### EXERCISE INSTRUCTIONS
From the listing below, output the lines between the one with "- [Istio概念](./Istio1.md)" and the one with "(e.g. health offices, events, etc.).", including those two, and nothing else. Pictures are not copied.

### RECORDS FOR THE TASK
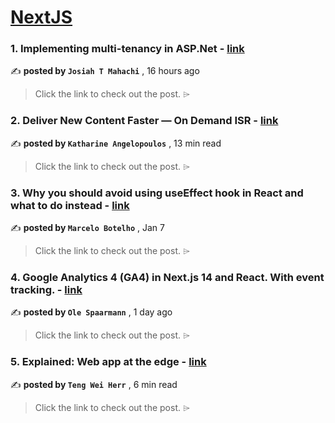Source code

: 
<h1><a href=https://medium.com/tag/nextjs/recommended target="_blank" rel="noopener noreferrer">NextJS</a></h1>
<h3>1. Implementing multi-tenancy in ASP.Net - <a href=https://medium.com/@josiahmahachi/implementing-multi-tenancy-in-asp-net-4946a0787a47?source=tag_recommended_feed---------0-84----------nextjs----------4159f16b_8d0d_4547_a286_cedc70ca371f------- target="_blank" rel="noopener noreferrer">link</a></h3>

✍️ **posted by `Josiah T Mahachi`** <date> , 16 hours ago</date>

<blockquote>Click the link to check out the post. ⌲</blockquote>

<h3>2. Deliver New Content Faster — On Demand ISR - <a href=https://medium.com/stackademic/on-demand-incremental-static-regeneration-3aac500641d8?source=tag_recommended_feed---------1-107----------nextjs----------4159f16b_8d0d_4547_a286_cedc70ca371f------- target="_blank" rel="noopener noreferrer">link</a></h3>

✍️ **posted by `Katharine Angelopoulos`** <date> , 13 min read</date>

<blockquote>Click the link to check out the post. ⌲</blockquote>

<h3>3. Why you should avoid using useEffect hook in React and what to do instead - <a href=https://medium.com/stackademic/why-you-should-avoid-using-useeffect-hook-in-react-and-what-to-do-instead-740660e33420?source=tag_recommended_feed---------2-85----------nextjs----------4159f16b_8d0d_4547_a286_cedc70ca371f------- target="_blank" rel="noopener noreferrer">link</a></h3>

✍️ **posted by `Marcelo Botelho`** <date> , Jan 7</date>

<blockquote>Click the link to check out the post. ⌲</blockquote>

<h3>4. Google Analytics 4 (GA4) in Next.js 14 and React. With event tracking. - <a href=https://medium.com/@ospaarmann/google-analytics-4-ga4-in-next-js-14-and-react-with-event-tracking-2ceabb00c59a?source=tag_recommended_feed---------3-84----------nextjs----------4159f16b_8d0d_4547_a286_cedc70ca371f------- target="_blank" rel="noopener noreferrer">link</a></h3>

✍️ **posted by `Ole Spaarmann`** <date> , 1 day ago</date>

<blockquote>Click the link to check out the post. ⌲</blockquote>

<h3>5. Explained: Web app at the edge - <a href=https://medium.com/gitconnected/explained-web-app-at-the-edge-fb391985a0a5?source=tag_recommended_feed---------4-107----------nextjs----------4159f16b_8d0d_4547_a286_cedc70ca371f------- target="_blank" rel="noopener noreferrer">link</a></h3>

✍️ **posted by `Teng Wei Herr`** <date> , 6 min read</date>

<blockquote>Click the link to check out the post. ⌲</blockquote>

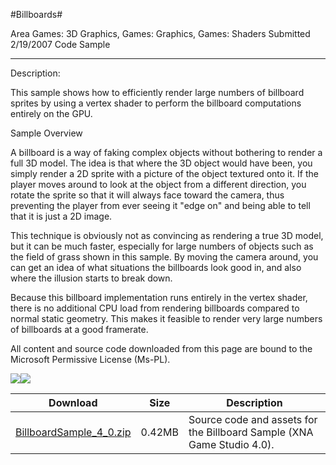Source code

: #Billboards#

Area
Games: 3D Graphics, Games: Graphics, Games: Shaders
Submitted
2/19/2007
Code Sample

---

Description:

This sample shows how to efficiently render large numbers of billboard sprites by using a vertex shader to perform the billboard computations entirely on the GPU.

Sample Overview

A billboard is a way of faking complex objects without bothering to render a full 3D model. The idea is that where the 3D object would have been, you simply render a 2D sprite with a picture of the object textured onto it. If the player moves around to look at the object from a different direction, you rotate the sprite so that it will always face toward the camera, thus preventing the player from ever seeing it "edge on" and being able to tell that it is just a 2D image.

This technique is obviously not as convincing as rendering a true 3D model, but it can be much faster, especially for large numbers of objects such as the field of grass shown in this sample. By moving the camera around, you can get an idea of what situations the billboards look good in, and also where the illusion starts to break down.

Because this billboard implementation runs entirely in the vertex shader, there is no additional CPU load from rendering billboards compared to normal static geometry. This makes it feasible to render very large numbers of billboards at a good framerate.


All content and source code downloaded from this page are bound to the Microsoft Permissive License (Ms-PL).

![](https://github.com/kniEngine/XNAGameStudio/blob/main/Images/XNA_Billboard_01_small.jpg)![](https://github.com/kniEngine/XNAGameStudio/blob/main/Images/XNA_Billboard_02_small.jpg)

	

Download | Size | Description
---|---|---|
[BillboardSample_4_0.zip](https://github.com/kniEngine/XNAGameStudio/blob/main/Samples/BillboardSample_4_0.zip?raw=true) | 0.42MB | Source code and assets for the Billboard Sample (XNA Game Studio 4.0). 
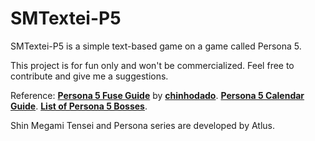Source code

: SMTextei-P5
===========

SMTextei-P5 is a simple text-based game on a game called Persona 5.

This project is for fun only and won't be commercialized. Feel free to contribute and give me a suggestions.

Reference:
[**Persona 5 Fuse Guide**](https://chinhodado.github.io/persona5_calculator/#/list) by [**chinhodado**](https://github.com/chinhodado).
[**Persona 5 Calendar Guide**](https://www.reddit.com/r/Persona5/comments/6f2mwr/persona_5_calendar_guide_plan_your_day_to_day/?st=j7fqh22t&sh=a1aa50e2).
[**List of Persona 5 Bosses**](http://megamitensei.wikia.com/wiki/List_of_Persona_5_Bosses).


Shin Megami Tensei and Persona series are developed by Atlus.
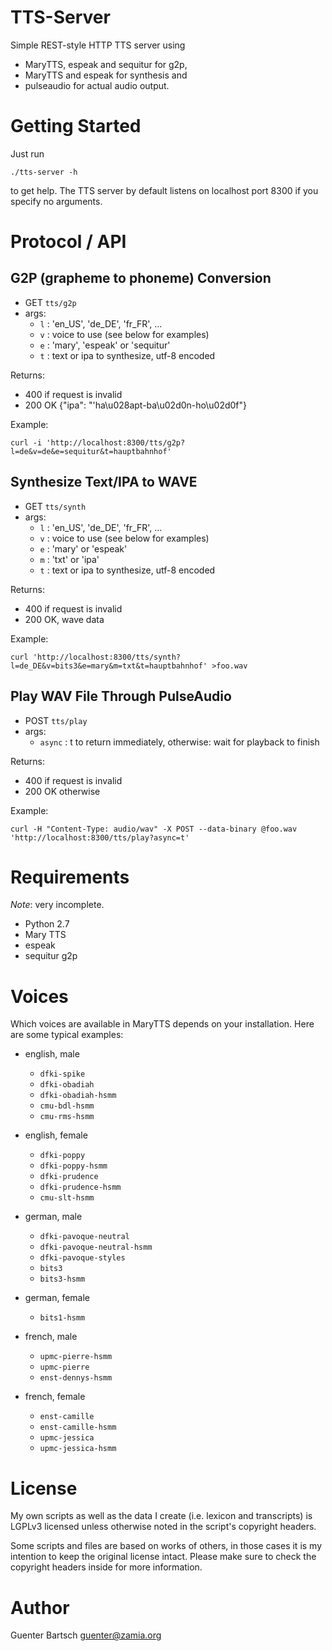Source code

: # TTS-Server

Simple REST-style HTTP TTS server using

* MaryTTS, espeak and sequitur for g2p,
* MaryTTS and espeak for synthesis and
* pulseaudio for actual audio output.

Getting Started
===============

Just run

    ./tts-server -h

to get help. The TTS server by default listens on localhost port 8300 if you specify no arguments.

Protocol / API
==============

G2P (grapheme to phoneme) Conversion
------------------------------------

* GET `tts/g2p`
* args: 
  * `l`   : 'en\_US', 'de\_DE', 'fr\_FR', ...
  * `v`   : voice to use (see below for examples)
  * `e`   : 'mary', 'espeak' or 'sequitur'
  * `t`   : text or ipa to synthesize, utf-8 encoded

Returns: 

* 400 if request is invalid
* 200 OK {"ipa": "'ha\u028apt-ba\u02d0n-ho\u02d0f"}

Example:

    curl -i 'http://localhost:8300/tts/g2p?l=de&v=de&e=sequitur&t=hauptbahnhof'


Synthesize Text/IPA to WAVE
---------------------------

* GET `tts/synth`
* args: 
  * `l` : 'en\_US', 'de\_DE', 'fr\_FR', ...
  * `v` : voice to use (see below for examples)
  * `e` : 'mary' or 'espeak'
  * `m` : 'txt' or 'ipa' 
  * `t` : text or ipa to synthesize, utf-8 encoded

Returns: 

* 400 if request is invalid
* 200 OK, wave data

Example:

    curl 'http://localhost:8300/tts/synth?l=de_DE&v=bits3&e=mary&m=txt&t=hauptbahnhof' >foo.wav


Play WAV File Through PulseAudio
--------------------------------

* POST `tts/play`
* args: 
  * `async` : t to return immediately, otherwise: wait for playback to finish 

Returns: 

* 400 if request is invalid
* 200 OK otherwise

Example:

    curl -H "Content-Type: audio/wav" -X POST --data-binary @foo.wav 'http://localhost:8300/tts/play?async=t'


Requirements
============

*Note*: very incomplete.

* Python 2.7 
* Mary TTS
* espeak
* sequitur g2p

Voices
======

Which voices are available in MaryTTS depends on your installation. Here are some typical examples:

* english, male
  * `dfki-spike`
  * `dfki-obadiah`
  * `dfki-obadiah-hsmm`
  * `cmu-bdl-hsmm`
  * `cmu-rms-hsmm`
    
* english, female
  * `dfki-poppy`
  * `dfki-poppy-hsmm`
  * `dfki-prudence`
  * `dfki-prudence-hsmm`
  * `cmu-slt-hsmm`

* german, male
  * `dfki-pavoque-neutral`
  * `dfki-pavoque-neutral-hsmm`
  * `dfki-pavoque-styles`
  * `bits3`
  * `bits3-hsmm`

* german, female
  * `bits1-hsmm`

* french, male
  * `upmc-pierre-hsmm`
  * `upmc-pierre`
  * `enst-dennys-hsmm`

* french, female
  * `enst-camille`
  * `enst-camille-hsmm`
  * `upmc-jessica`
  * `upmc-jessica-hsmm`

License
=======

My own scripts as well as the data I create (i.e. lexicon and transcripts) is
LGPLv3 licensed unless otherwise noted in the script's copyright headers.

Some scripts and files are based on works of others, in those cases it is my
intention to keep the original license intact. Please make sure to check the
copyright headers inside for more information.

Author
======

Guenter Bartsch <guenter@zamia.org>

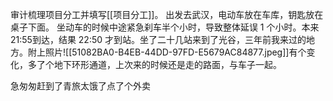 审计梳理项目分工并填写[[项目分工]]。
出发去武汉，电动车放在车库，钥匙放在桌子下面。
坐动车的时候中途紧急刹车半个小时，导致整体延误 1 个小时。本来 21:55到达，结果 22:50 才到站。坐了二十几站来到了光谷，三年前我来过的地方。附上照片![[51082BA0-B4EB-44DD-97FD-E5679AC84877.jpeg]]有个变化，多了个地下环形通道，上次来的时候还是走的路面，与车子一起。

急匆匆赶到了青旅太饿了点了个外卖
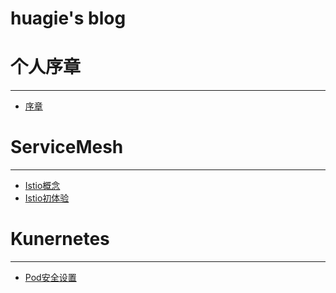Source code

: # huagie's blog

# 个人序章

---
- [序章](./home.md)

# ServiceMesh 

---

- [Istio概念](./Istio1.md)
- [Istio初体验](./istio2.md)

# Kunernetes 

---

- [Pod安全设置](./PodSec.md)

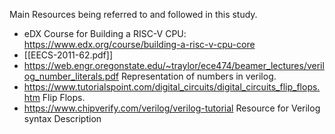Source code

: Main Resources being referred to and followed in this study.

- eDX Course for Building a RISC-V CPU: https://www.edx.org/course/building-a-risc-v-cpu-core
- [[EECS-2011-62.pdf]] 
- https://web.engr.oregonstate.edu/~traylor/ece474/beamer_lectures/verilog_number_literals.pdf Representation of numbers in verilog.
- https://www.tutorialspoint.com/digital_circuits/digital_circuits_flip_flops.htm Flip Flops.
- https://www.chipverify.com/verilog/verilog-tutorial  Resource for Verilog syntax Description
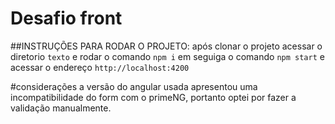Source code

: # Desafio front

##INSTRUÇÕES PARA RODAR O PROJETO:
após clonar o projeto acessar o diretorio `texto` e rodar o comando `npm i` em seguiga o comando `npm start` e acessar o endereço `http://localhost:4200`


#considerações
a versão do angular usada apresentou uma incompatibilidade do form com o primeNG, portanto optei por fazer a validação manualmente.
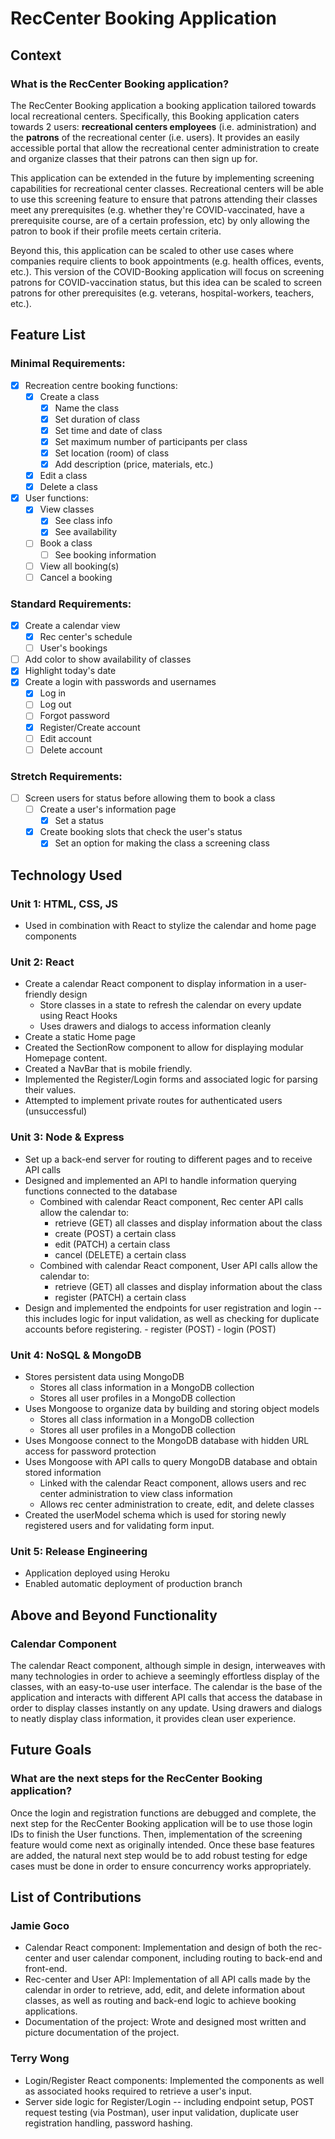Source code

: # RecCenter Booking Application

## Context

### What is the RecCenter Booking application?
The RecCenter Booking application a booking application tailored towards local recreational centers. Specifically, this
Booking application caters towards 2 users: **recreational centers employees** (i.e. administration) and the **patrons**
of the recreational center (i.e. users). It provides an easily accessible portal that allow the recreational center
administration to create and organize classes that their patrons can then sign up for.

This application can be extended in the future by implementing screening capabilities for recreational center classes.
Recreational centers will be able to use this screening feature to ensure that patrons attending their classes meet any
prerequisites (e.g. whether they're COVID-vaccinated, have a prerequisite course, are of a certain profession, etc) by
only allowing the patron to book if their profile meets certain criteria.

Beyond this, this application can be scaled to other use cases where companies require clients to book appointments
(e.g. health offices, events, etc.). This version of the COVID-Booking application will focus on screening patrons for
COVID-vaccination status, but this idea can be scaled to screen patrons for other prerequisites (e.g. veterans,
hospital-workers, teachers, etc.).

## Feature List

### Minimal Requirements:

- [x] Recreation centre booking functions:
    - [x] Create a class
        - [x] Name the class
        - [x] Set duration of class
        - [x] Set time and date of class
        - [x] Set maximum number of participants per class
        - [x] Set location (room) of class
        - [x] Add description (price, materials, etc.)
    - [x] Edit a class
    - [x] Delete a class
- [x] User functions:
    - [x] View classes
        - [x] See class info
        - [x] See availability
    - [ ] Book a class
        - [ ] See booking information
    - [ ] View all booking(s)
    - [ ] Cancel a booking

### Standard Requirements:

- [x] Create a calendar view
    - [x] Rec center's schedule
    - [ ] User's bookings
- [ ] Add color to show availability of classes
- [x] Highlight today's date
- [x] Create a login with passwords and usernames
    - [x] Log in
    - [ ] Log out
    - [ ] Forgot password
    - [x] Register/Create account
    - [ ] Edit account
    - [ ] Delete account

### Stretch Requirements:

- [ ] Screen users for status before allowing them to book a class
    - [ ] Create a user's information page
        - [x] Set a status
    - [x] Create booking slots that check the user's status
        - [x] Set an option for making the class a screening class

## Technology Used

### Unit 1: HTML, CSS, JS

- Used in combination with React to stylize the calendar and home page components

### Unit 2: React

- Create a calendar React component to display information in a user-friendly design
    - Store classes in a state to refresh the calendar on every update using React Hooks
    - Uses drawers and dialogs to access information cleanly
- Create a static Home page
- Created the SectionRow component to allow for displaying modular Homepage content.
- Created a NavBar that is mobile friendly.
- Implemented the Register/Login forms and associated logic for parsing their values.
- Attempted to implement private routes for authenticated users (unsuccessful) 
        
### Unit 3: Node & Express

- Set up a back-end server for routing to different pages and to receive API calls
- Designed and implemented an API to handle information querying functions connected to the database
    - Combined with calendar React component, Rec center API calls allow the calendar to:
        - retrieve (GET) all classes and display information about the class
        - create (POST) a certain class
        - edit (PATCH) a certain class
        - cancel (DELETE) a certain class
    - Combined with calendar React component, User API calls allow the calendar to:
        - retrieve (GET) all classes and display information about the class
        - register (PATCH) a certain class
- Design and implemented the endpoints for user registration and login -- this includes logic for input validation,
  as well as checking for duplicate accounts before registering.
        - register (POST)
        - login (POST)

### Unit 4: NoSQL & MongoDB

- Stores persistent data using MongoDB
    - Stores all class information in a MongoDB collection
    - Stores all user profiles in a MongoDB collection
- Uses Mongoose to organize data by building and storing object models
    - Stores all class information in a MongoDB collection
    - Stores all user profiles in a MongoDB collection
- Uses Mongoose connect to the MongoDB database with hidden URL access for password protection
- Uses Mongoose with API calls to query MongoDB database and obtain stored information
    - Linked with the calendar React component, allows users and rec center administration to view class information
    - Allows rec center administration to create, edit, and delete classes
- Created the userModel schema which is used for storing newly registered users and for validating form input. 

### Unit 5: Release Engineering

- Application deployed using Heroku
- Enabled automatic deployment of production branch

## Above and Beyond Functionality

### Calendar Component

The calendar React component, although simple in design, interweaves with many technologies in order to achieve a
seemingly effortless display of the classes, with an easy-to-use user interface. The calendar is the base of the
application and interacts with different API calls that access the database in order to display classes instantly on any
update. Using drawers and dialogs to neatly display class information, it provides clean user experience.

## Future Goals

### What are the next steps for the RecCenter Booking application?

Once the login and registration functions are debugged and complete, the next step for the RecCenter Booking application
will be to use those login IDs to finish the User functions. Then, implementation of the screening feature would come
next as originally intended. Once these base features are added, the natural next step would be to add robust testing
for edge cases must be done in order to ensure concurrency works appropriately.

## List of Contributions

### Jamie Goco

- Calendar React component: Implementation and design of both the rec-center and user calendar component, including
routing to back-end and front-end.
- Rec-center and User API: Implementation of all API calls made by the calendar in order to retrieve, add, edit, and
delete information about classes, as well as routing and back-end logic to achieve booking applications.
- Documentation of the project: Wrote and designed most written and picture documentation of the project.

### Terry Wong

- Login/Register React components: Implemented the components as well as associated hooks required to retrieve a user's
input.
- Server side logic for Register/Login -- including endpoint setup, POST request testing (via Postman), user input
validation, duplicate user registration handling, password hashing.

### RESULT
- [Istio概念](./Istio1.md)
- [Istio初体验](./istio2.md)

# Kunernetes 

---

- [Pod安全设置](./PodSec.md)

Source code

: Main Resources being referred to and followed in this study.

- eDX Course for Building a RISC-V CPU: https://www.edx.org/course/building-a-risc-v-cpu-core
- [[EECS-2011-62.pdf]] 
- https://web.engr.oregonstate.edu/~traylor/ece474/beamer_lectures/verilog_number_literals.pdf Representation of numbers in verilog.
- https://www.tutorialspoint.com/digital_circuits/digital_circuits_flip_flops.htm Flip Flops.
- https://www.chipverify.com/verilog/verilog-tutorial  Resource for Verilog syntax Description
Source code

: # Desafio front

##INSTRUÇÕES PARA RODAR O PROJETO:
após clonar o projeto acessar o diretorio `texto` e rodar o comando `npm i` em seguiga o comando `npm start` e acessar o endereço `http://localhost:4200`


#considerações
a versão do angular usada apresentou uma incompatibilidade do form com o primeNG, portanto optei por fazer a validação manualmente.
Source code

: # RecCenter Booking Application

## Context

### What is the RecCenter Booking application?
The RecCenter Booking application a booking application tailored towards local recreational centers. Specifically, this
Booking application caters towards 2 users: **recreational centers employees** (i.e. administration) and the **patrons**
of the recreational center (i.e. users). It provides an easily accessible portal that allow the recreational center
administration to create and organize classes that their patrons can then sign up for.

This application can be extended in the future by implementing screening capabilities for recreational center classes.
Recreational centers will be able to use this screening feature to ensure that patrons attending their classes meet any
prerequisites (e.g. whether they're COVID-vaccinated, have a prerequisite course, are of a certain profession, etc) by
only allowing the patron to book if their profile meets certain criteria.

Beyond this, this application can be scaled to other use cases where companies require clients to book appointments
(e.g. health offices, events, etc.). This version of the COVID-Booking application will focus on screening patrons for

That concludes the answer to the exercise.